A peine nommé directeur du festival d'Athènes, l'artiste Jan Fabre, critiqué, démissionne

Par @Culturebox
Mis à jour le 03/04/2016 à 10H04, publié le 03/04/2016 à 10H02
Jan Fabre, en Espagne en mars 2016

Jan Fabre, en Espagne en mars 2016

© Julio Muñoz/EFE/Newscom/MaxPPP

L'artiste belge Jan Fabre, à peine nommé directeur artistique du festival d'Athènes et d'Epidaure, a annoncé samedi sa démission après avoir été accusé d'une programmation pas assez "grecque", a annoncé "à grand regret" le ministère grec de la Culture.

"Je démissionne (...) du poste de directeur artistique du Festival grec", écrit le chorégraphe et metteur en scène belge dans une lettre rendue publique par le ministère. "J'avais accepté la proposition du ministère de la Culture de faire des choix artistiques en toute liberté. Cela ne semble plus possible en Grèce. Je ne veux pas travailler dans un environnement artistique hostile, vers lequel j'étais venu le coeur et l'esprit ouverts", écrit-il avant de souhaiter "bonne chance" aux artistes grecs qui reprendront le flambeau.

Jean Fabre avait été nommé pour quatre ans en février par le gouvernement de gauche d'Alexis Tsipras, en remplacement de l'ancien directeur Georges Loukos, nommé en 2006 par un gouvernement conservateur. M. Loukos avait été remercié en décembre 2015 après avoir été inculpé à la suite de pertes de 2,7 millions d'euros, supportées par l'Etat grec.

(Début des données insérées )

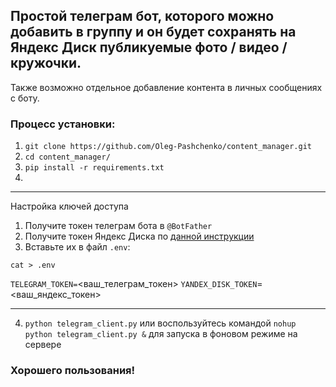 ## Простой телеграм бот, которого можно добавить в группу и он будет сохранять на Яндекс Диск публикуемые фото / видео / кружочки.  
Также возможно отдельное добавление контента в личных сообщениях с боту.

### Процесс установки:
1) `git clone https://github.com/Oleg-Pashchenko/content_manager.git`
2) `cd content_manager/`
3) `pip install -r requirements.txt`
4) 
---  
Настройка ключей доступа
1. Получите токен телеграм бота в `@BotFather`
2. Получите токен Яндекс Диска по [данной инструкции](https://yandex.ru/dev/id/doc/dg/oauth/concepts/about.html)
3. Вставьте их в файл `.env`:

`cat > .env`

`TELEGRAM_TOKEN=`<ваш_телеграм_токен>
`YANDEX_DISK_TOKEN`=<ваш_яндекс_токен>

---
4) `python telegram_client.py`
или воспользуйтесь командой `nohup python telegram_client.py &` для запуска в фоновом режиме на сервере

### Хорошего пользования!
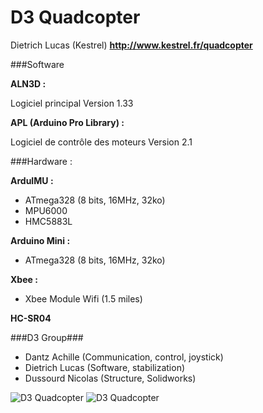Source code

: D3 Quadcopter
==========

Dietrich Lucas (Kestrel)
**http://www.kestrel.fr/quadcopter**

###Software

**ALN3D :**

Logiciel principal
Version 1.33

**APL (Arduino Pro Library) :**

Logiciel de contrôle des moteurs
Version 2.1

###Hardware :

**ArduIMU :**
- ATmega328 (8 bits, 16MHz, 32ko)
- MPU6000
- HMC5883L

**Arduino Mini :**
- ATmega328 (8 bits, 16MHz, 32ko)

**Xbee :**
- Xbee Module Wifi (1.5 miles)

**HC-SR04**

###D3 Group###

- Dantz Achille (Communication, control, joystick)
- Dietrich Lucas (Software, stabilization)
- Dussourd Nicolas (Structure, Solidworks)

![D3 Quadcopter](http://www.kestrel.fr/infrarouges/data/quadcopter/a-P1000327.JPG "D3 Quadcopter")
![D3 Quadcopter](http://www.kestrel.fr/infrarouges/data/quadcopter/a-P1000324.JPG "D3 Quadcopter")
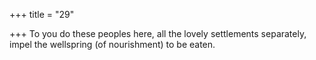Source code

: +++
title = "29"

+++
To you do these peoples here, all the lovely settlements separately, impel the wellspring (of nourishment) to be eaten.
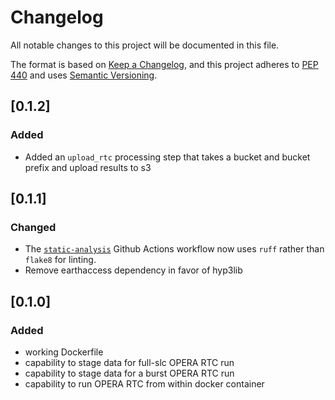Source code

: # Changelog

All notable changes to this project will be documented in this file.

The format is based on [Keep a Changelog](https://keepachangelog.com/en/1.0.0/),
and this project adheres to [PEP 440](https://www.python.org/dev/peps/pep-0440/)
and uses [Semantic Versioning](https://semver.org/spec/v2.0.0.html).

## [0.1.2]

### Added
- Added an `upload_rtc` processing step that takes a bucket and bucket prefix and upload results to s3

## [0.1.1]

### Changed
- The [`static-analysis`](.github/workflows/static-analysis.yml) Github Actions workflow now uses `ruff` rather than `flake8` for linting.
- Remove earthaccess dependency in favor of hyp3lib

## [0.1.0]

### Added
* working Dockerfile
* capability to stage data for full-slc OPERA RTC run
* capability to stage data for a burst OPERA RTC run
* capability to run OPERA RTC from within docker container

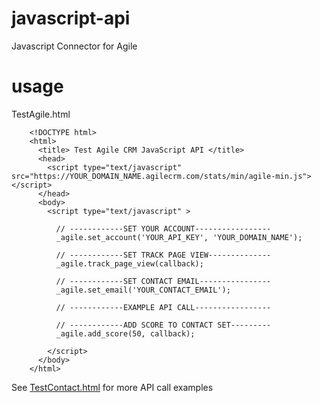 # javascript-api
Javascript Connector for Agile

# usage
TestAgile.html

        <!DOCTYPE html>
        <html>
          <title> Test Agile CRM JavaScript API </title>
          <head>
            <script type="text/javascript" src="https://YOUR_DOMAIN_NAME.agilecrm.com/stats/min/agile-min.js"></script>
          </head>
          <body>
            <script type="text/javascript" >
        
              // ------------SET YOUR ACCOUNT-----------------
              _agile.set_account('YOUR_API_KEY', 'YOUR_DOMAIN_NAME');
        
              // ------------SET TRACK PAGE VIEW--------------
              _agile.track_page_view(callback);
        
              // ------------SET CONTACT EMAIL----------------
              _agile.set_email('YOUR_CONTACT_EMAIL');
        
              // ------------EXAMPLE API CALL-----------------
        
              // ------------ADD SCORE TO CONTACT SET---------
              _agile.add_score(50, callback);
        
            </script>
          </body>
        </html>

See [TestContact.html]() for more API call examples
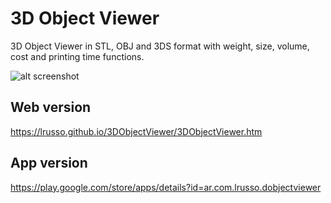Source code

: # 3D Object Viewer

3D Object Viewer in STL, OBJ and 3DS format with weight, size, volume, cost and printing time functions.

![alt screenshot](https://raw.githubusercontent.com/lrusso/3DObjectViewer/master/3DObjectViewer.png)

## Web version
https://lrusso.github.io/3DObjectViewer/3DObjectViewer.htm

## App version
https://play.google.com/store/apps/details?id=ar.com.lrusso.dobjectviewer
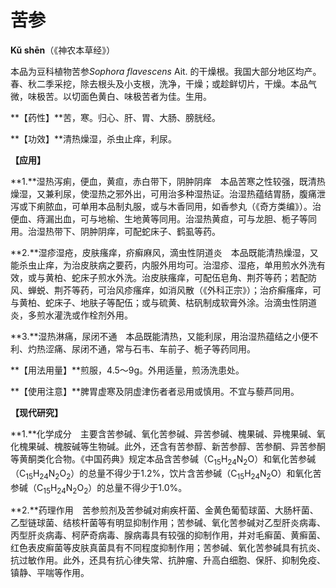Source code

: # 苦参

**Kǔ shēn**（《神农本草经》）

本品为豆科植物苦参*Sophora flavescens* Ait. 的干燥根。我国大部分地区均产。春、秋二季采挖，除去根头及小支根，洗净，干燥；或趁鲜切片，干燥。本品气微，味极苦。以切面色黄白、味极苦者为佳。生用。

**【药性】**苦，寒。归心、肝、胃、大肠、膀胱经。

**【功效】**清热燥湿，杀虫止痒，利尿。

**【应用】**

**1.**湿热泻痢，便血，黄疸，赤白带下，阴肿阴痒　本品苦寒之性较强，既清热燥湿，又兼利尿，使湿热之邪外出，可用治多种湿热证。治湿热蕴结胃肠，腹痛泄泻或下痢脓血，可单用本品制丸服，或与木香同用，如香参丸（《奇方类编》）。治便血、痔漏出血，可与地榆、生地黄等同用。治湿热黄疸，可与龙胆、栀子等同用。治湿热带下、阴肿阴痒，可配蛇床子、鹤虱等药。

**2.**湿疹湿疮，皮肤瘙痒，疥癣麻风，滴虫性阴道炎　本品既能清热燥湿，又能杀虫止痒，为治皮肤病之要药，内服外用均可。治湿疹、湿疮，单用煎水外洗有效，或与黄柏、蛇床子煎水外洗。治皮肤瘙痒，可配伍皂角、荆芥等药；若配防风、蝉蜕、荆芥等药，可治风疹瘙痒，如消风散（《外科正宗》）；治疥癣瘙痒，可与黄柏、蛇床子、地肤子等配伍；或与硫黄、枯矾制成软膏外涂。治滴虫性阴道炎，多煎水灌洗或作栓剂外用。

**3.**湿热淋痛，尿闭不通　本品既能清热，又能利尿，用治湿热蕴结之小便不利、灼热涩痛、尿闭不通，常与石韦、车前子、栀子等药同用。

**【用法用量】**煎服，4.5～9g。外用适量，煎汤洗患处。

**【使用注意】**脾胃虚寒及阴虚津伤者者忌用或慎用。不宜与藜芦同用。

**【现代研究】**

**1.**化学成分　主要含苦参碱、氧化苦参碱、异苦参碱、槐果碱、异槐果碱、氧化槐果碱、槐胺碱等生物碱。此外，还含有苦参醇、新苦参醇、苦参酮、异苦参酮等黄酮类化合物。《中国药典》规定本品含苦参碱（C<sub>15</sub>H<sub>24</sub>N<SUB>2</SUB>O）和氧化苦参碱（C<sub>15</sub>H<sub>24</sub>N<SUB>2</SUB>O<sub>2</sub>）的总量不得少于1.2%，饮片含苦参碱（C<sub>15</sub>H<sub>24</sub>N<SUB>2</SUB>O）和氧化苦参碱（C<sub>15</sub>H<sub>24</sub>N<SUB>2</SUB>O<sub>2</sub>）的总量不得少于1.0%。

**2.**药理作用　苦参煎剂及苦参碱对痢疾杆菌、金黄色葡萄球菌、大肠杆菌、乙型链球菌、结核杆菌等有明显抑制作用；苦参碱、氧化苦参碱对乙型肝炎病毒、丙型肝炎病毒、柯萨奇病毒、腺病毒具有较强的抑制作用，并对毛癣菌、黄癣菌、红色表皮癣菌等皮肤真菌具有不同程度抑制作用；苦参碱、氧化苦参碱具有抗炎、抗过敏作用。此外，还具有抗心律失常、抗肿瘤、升高白细胞、保肝、抑制免疫、镇静、平喘等作用。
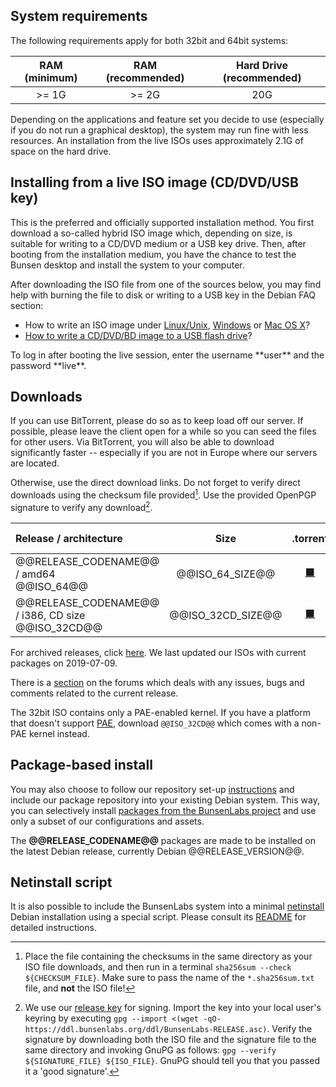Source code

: [LinuxFAQ]: <https://www.debian.org/CD/faq/#record-unix>
[OSXFAQ]: <https://www.debian.org/CD/faq/#record-mac>
[USBFAQ]: <https://www.debian.org/CD/faq/#write-usb>
[WindowsFAQ]: <https://www.debian.org/CD/faq/#record-windows>

[DDL32]: <@@DDL_URL_32@@>
[DDL32CD]: <@@DDL_URL_32CD@@>
[DDL32M]: <@@DDL_URL_32M@@>
[DDL64]: <@@DDL_URL_64@@>
[DDL64M]: <@@DDL_URL_64M@@>
[TorrentFile32]: <@@TORRENT_URL_32@@>
[TorrentFile32CD]: <@@TORRENT_URL_32CD@@>
[TorrentFile64]: <@@TORRENT_URL_64@@>
[shasums32]: <@@SHA256SUMS_URL_32@@>
[shasums32CD]: <@@SHA256SUMS_URL_32CD@@>
[shasums64]: <@@SHA256SUMS_URL_64@@>
[pgp32]: <@@SIG_URL_32@@>
[pgp32CD]: <@@SIG_URL_32CD@@>
[pgp64]: <@@SIG_URL_64@@>
[releasekey]: <https://ddl.bunsenlabs.org/ddl/BunsenLabs-RELEASE.asc>

## System requirements

The following requirements apply for both 32bit and 64bit systems:

|RAM (minimum)|RAM (recommended)|Hard Drive (recommended) |
|:-----------:|:---------------:|:---------:|
| >= 1G       | >= 2G           | 20G       |

Depending on the applications and feature set you decide to use
(especially if you do not run a graphical desktop), the system may run
fine with less resources. An installation from the live ISOs uses
approximately 2.1G of space on the hard drive.

## Installing from a live ISO image (CD/DVD/USB key)

This is the preferred and officially supported installation method. You
first download a so-called hybrid ISO image which, depending on size, is
suitable for writing to a CD/DVD medium or a USB key drive. Then, after
booting from the installation medium, you have the chance to test the
Bunsen desktop and install the system to your computer.

After downloading the ISO file from one of the sources below, you may
find help with burning the file to disk or writing to a USB key in the
Debian FAQ section:

* How to write an ISO image under [Linux/Unix][LinuxFAQ],
  [Windows][WindowsFAQ] or [Mac OS X][OSXFAQ]?
* [How to write a CD/DVD/BD image to a USB flash drive][USBFAQ]?

<div class="info">
To log in after booting the live session, enter the username **user** and
the password **live**.
</div>

## Downloads

If you can use BitTorrent, please do so as to keep load off our server.
If possible, please leave the client open for a while so you can seed
the files for other users. Via BitTorrent, you will also be able to
download significantly faster -- especially if you are not in Europe
where our servers are located.

Otherwise, use the direct download links. Do not forget to verify direct
downloads using the checksum file provided[^2]. Use the provided OpenPGP
signature to verify any download[^3].

| Release / architecture                                                  |Size                   |.torrent                                                                                                               |https           |SHA-256           |PGP .sig          |
|:------------------------------------------------------------------------|:---------------------:|:---------------------------------------------------------------------------------------------------------------------:|:--------------:|:----------------:|:----------------:|
| \@\@RELEASE_CODENAME\@\@ / amd64<br><span class="subtitle">\@\@ISO_64\@\@</span>          |\@\@ISO\_64\_SIZE\@\@  |[⬛][TorrentFile64]<span title="⬆: Seeders ⬇: Leechers" class="torrent-status" id="@@ISO_64_TORRENTHASH@@"></span>     |[⬛][DDL64]     |[⬛][shasums64]   |[⬛][pgp64]       |
| \@\@RELEASE_CODENAME\@\@ / i386, CD size<br><span class="subtitle">\@\@ISO_32CD\@\@</span> |\@\@ISO\_32CD\_SIZE\@\@|[⬛][TorrentFile32CD]<span title="⬆: Seeders ⬇: Leechers" class="torrent-status" id="@@ISO_32CD_TORRENTHASH@@"></span> |[⬛][DDL32CD]   |[⬛][shasums32CD] |[⬛][pgp32CD]     |

For archived releases, click [here](https://ddl.bunsenlabs.org/ddl/Archive). We
last updated our ISOs with current packages on 2019-07-09.

There is a [section](https://forums.bunsenlabs.org/viewforum.php?id=14)
on the forums which deals with any issues, bugs and comments related to
the current release.

The 32bit ISO contains only a PAE-enabled kernel. If you have a platform
that doesn't support
[PAE](https://en.wikipedia.org/wiki/Physical_Address_Extension),
download `@@ISO_32CD@@` which comes with a non-PAE kernel instead.

[^2]: Place the file containing the checksums in the same directory as
your ISO file downloads, and then run in a terminal `sha256sum --check
${CHECKSUM_FILE}`. Make sure to pass the name of the `*.sha256sum.txt`
file, and **not** the ISO file!

[^3]: We use our [release key][releasekey] for signing. Import the key
into your local user's keyring by executing `gpg --import <(wget -qO-
https://ddl.bunsenlabs.org/ddl/BunsenLabs-RELEASE.asc)`.  Verify the
signature by downloading both the ISO file and the signature file to the
same directory and invoking GnuPG as follows: `gpg --verify
${SIGNATURE_FILE} ${ISO_FILE}`. GnuPG should tell you that you passed it
a 'good signature'.

## Package-based install

You may also choose to follow our repository set-up
[instructions](https://www.bunsenlabs.org/repositories.html) and include our package
repository into your existing Debian system. This way, you can
selectively install [packages from the BunsenLabs project](https://www.bunsenlabs.org/repoidx.html?k=name-description&v=bunsen-)
and use only a subset of our configurations and assets.

The **\@\@RELEASE_CODENAME\@\@** packages are made to be installed on the latest Debian release,
currently Debian \@\@RELEASE_VERSION\@\@.

## Netinstall script

It is also possible to include the BunsenLabs system into a minimal
[netinstall](https://www.debian.org/CD/netinst/) Debian installation
using a special script. Please consult its
[README](https://github.com/BunsenLabs/bunsen-netinstall) for detailed
instructions.
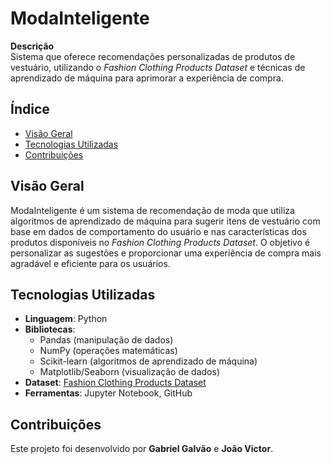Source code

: # ModaInteligente

**Descrição**  
Sistema que oferece recomendações personalizadas de produtos de vestuário, utilizando o *Fashion Clothing Products Dataset* e técnicas de aprendizado de máquina para aprimorar a experiência de compra.

## Índice
- [Visão Geral](#visão-geral)
- [Tecnologias Utilizadas](#tecnologias-utilizadas)
- [Contribuições](#contribuições)

## Visão Geral
ModaInteligente é um sistema de recomendação de moda que utiliza algoritmos de aprendizado de máquina para sugerir itens de vestuário com base em dados de comportamento do usuário e nas características dos produtos disponíveis no *Fashion Clothing Products Dataset*. O objetivo é personalizar as sugestões e proporcionar uma experiência de compra mais agradável e eficiente para os usuários.

## Tecnologias Utilizadas
- **Linguagem**: Python
- **Bibliotecas**:
  - Pandas (manipulação de dados)
  - NumPy (operações matemáticas)
  - Scikit-learn (algoritmos de aprendizado de máquina)
  - Matplotlib/Seaborn (visualização de dados)
- **Dataset**: [Fashion Clothing Products Dataset](link-do-dataset)
- **Ferramentas**: Jupyter Notebook, GitHub

## Contribuições
Este projeto foi desenvolvido por **Gabriel Galvão** e **João Victor**.

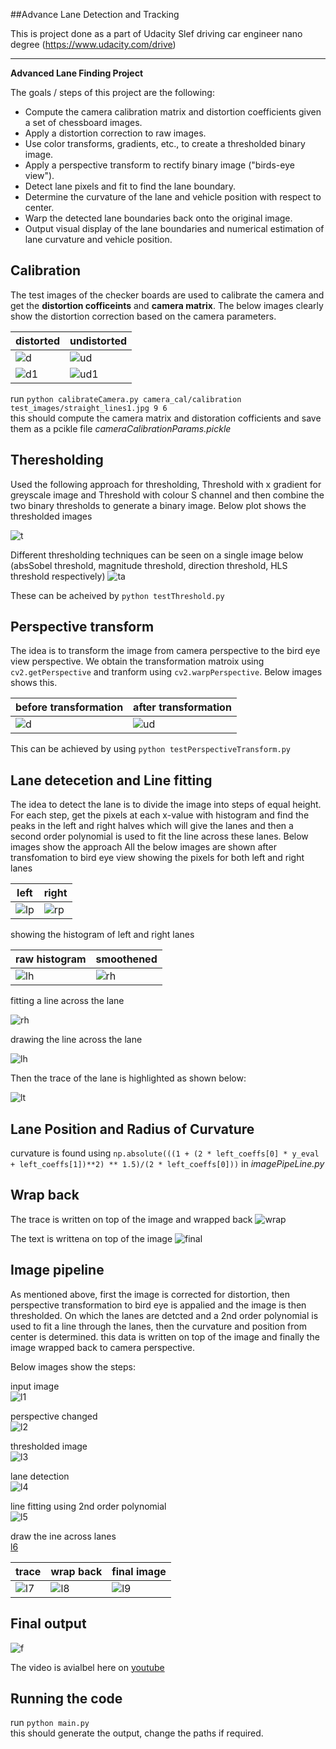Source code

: ##Advance Lane Detection and Tracking

This is project done as a part of Udacity Slef driving car engineer nano degree (https://www.udacity.com/drive)

---

**Advanced Lane Finding Project**

The goals / steps of this project are the following:

* Compute the camera calibration matrix and distortion coefficients given a set of chessboard images.
* Apply a distortion correction to raw images.
* Use color transforms, gradients, etc., to create a thresholded binary image.
* Apply a perspective transform to rectify binary image ("birds-eye view").
* Detect lane pixels and fit to find the lane boundary.
* Determine the curvature of the lane and vehicle position with respect to center.
* Warp the detected lane boundaries back onto the original image.
* Output visual display of the lane boundaries and numerical estimation of lane curvature and vehicle position.

## Calibration
The test images of the checker boards are used to calibrate the camera and get the **distortion cofficeints** and **camera matrix**. The below images clearly show the distortion correction based on the camera parameters.

distorted                                      |              undistorted                         
---------------------------------------------- | ----------------------------------------------
![d](./camera_cal/calibration9.jpg)            | ![ud](./corrected_images/corrected_calibration9.png) 
![d1](./test_images/test5.jpg)                 | ![ud1](./corrected_images/test51.png) 

run `python calibrateCamera.py camera_cal/calibration test_images/straight_lines1.jpg 9 6`         
this should compute the camera matrix and distoration cofficients and save them as a pcikle file
 *cameraCalibrationParams.pickle*
 
## Theresholding  
 
Used the following approach for thresholding, Threshold with x gradient for greyscale image and Threshold with colour S channel and then combine the two binary thresholds to generate a binary image.
Below plot shows the thresholded images

![t](./corrected_images/pipeline/thresholded5.png)

Different thresholding techniques can be seen on a single image below (absSobel threshold, magnitude threshold, direction threshold, HLS threshold respectively)
![ta](./corrected_images/thresholded_subplot.png)

These can be acheived by `python testThreshold.py`     

## Perspective transform

The idea is to transform the image from camera perspective to the bird eye view perspective. We obtain the transformation matroix using `cv2.getPerspective` and tranform using `cv2.warpPerspective`.
Below images shows this.

before transformation                             |              after transformation 
------------------------------------------------  | ------------------------------------------------
![d](./corrected_images/pipeline/input0.png)      | ![ud](./corrected_images/pipeline/perspective1.png) 

This can be achieved by using `python testPerspectiveTransform.py`    

## Lane detecetion and Line fitting

The idea to detect the lane is to divide the image into steps of equal height. For each step, get the pixels at each x-value with histogram and find the peaks in the left and right halves which will give the lanes and then a second order polynomial is used to fit the line across these lanes.
Below images show the approach
All the below images are shown after transfomation to bird eye view
showing the pixels for both left and right lanes

left                                                 | right
---------------------------------------------------- | ----------------------------------------------------
![lp](./corrected_images/pipeline/pixelsLeft.png)    | ![rp](./corrected_images/pipeline/pixelsright.png)

showing the histogram of left and right lanes

raw histogram                                        | smoothened
---------------------------------------------------- | ----------------------------------------------------
![lh](./corrected_images/pipeline/rawHist.png)       | ![rh](./corrected_images/pipeline/smoothHist.png)

fitting a line across the lane                        

![rh](./corrected_images/pipeline/poly7.png)

drawing the line across the lane                        

![lh](./corrected_images/pipeline/ployfitLeft8.png)

Then the trace of the lane is highlighted as shown below:                       

![lt](./corrected_images/pipeline/trace10.png)

## Lane Position and Radius of Curvature
curvature is found using `np.absolute(((1 + (2 * left_coeffs[0] * y_eval + left_coeffs[1])**2) ** 1.5)/(2 * left_coeffs[0]))` in *imagePipeLine.py*

## Wrap back
The trace is written on top of the image and wrapped back
![wrap](./corrected_images/pipeline/wraptrace11.png)

The text is writtena on top of the image
![final](./corrected_images/imageAfterPipeLine.png)

## Image pipeline

As mentioned above, first the image is corrected for distortion, then perspective transformation to bird eye is appalied and the image is then thresholded. On which the lanes are detcted and a 2nd order polynomial is used to fit a line through the lanes, then the curvature and position from center is determined. this data is written on top of the image and finally the image wrapped back to camera perspective.

Below images show the steps:

input image                                                              
![l1](./corrected_images/pipeline/input0.png)

perspective changed                
![l2](./corrected_images/pipeline/perspective1.png) 

thresholded image                       
![l3](./corrected_images/pipeline/thresholdedHLSBinary4.png)

lane detection                                                           
![l4](./corrected_images/pipeline/wrap6.png) 

line fitting using 2nd order polynomial                                          
![l5](./corrected_images/pipeline/poly7.png) 

draw the ine across lanes                    
[l6](./corrected_images/pipeline/ployfitLeft8.png)

trace                                   | wrap back                               | final image                         
--------------------------------------- | --------------------------------------- | ---------------------------------------
![l7](./corrected_images/pipeline/trace10.png) | ![l8](./corrected_images/pipeline/wraptrace11.png) | ![l9](./corrected_images/imageAfterPipeLine.png)

## Final output

![f](./corrected_images/imageAfterPipeLine.png)

The video is avialbel here on [youtube](https://www.youtube.com/watch?v=he3RUaivvJc&feature=youtu.be)

## Running the code
run `python main.py`      
this should generate the output, change the paths if required.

Jan Fabre, généralement crédité par ses admirateurs d'un renouvellement radical de la scène, et régulièrement accusé par ses détracteurs de provocation gratuite. Fin janvier 2016, son spectacle de 24 heures "Mount Olympus", retransmis (et disponible) sur Culturebox, a fait sensation.

L'artiste venait de dévoiler quelques points forts du festival de cette année, et notamment une mise à l'honneur d'artistes belges. Cette décision a provoqué une levée de boucliers en Grèce, chez les artistes, dans la presse et parmi les partis d'opposition. Le ministre grec de la Culture, Aristidis Baltas, n'a pas caché son amertume samedi, rappelant que M. Fabre était venu pour apporter son aide à une Grèce en crise, limitant ses émoluments pour s'occuper du festival et y présenter les productions de sa troupe à 20.000 euros par an. M. Baltas estime que l'artiste a été victime "d'une attaque coordonnée des partis politiques, des médias et d'une partie du monde artistique", ces derniers "qualifiant d'anti-grec un programme structuré sur quatre ans, qui visait non seulement à étendre le caractère international du Festival mais aussi à rendre internationales les créations grecques". "Ils ont déclaré persona non grata un créateur internationalement acclamé et ont totalement dédaigné son travail artistique, humiliant tout sens de la liberté artistique", poursuit le ministre, avant de promettre des mesures "en vue du meilleur fonctionnement possible" du festival, malgré les circonstances.

Le Festival International d'Athènes et d'Epidaure, doit avoir lieu de juin à mi-août 2016, principalement dans le théâtre antique d'Epidaure.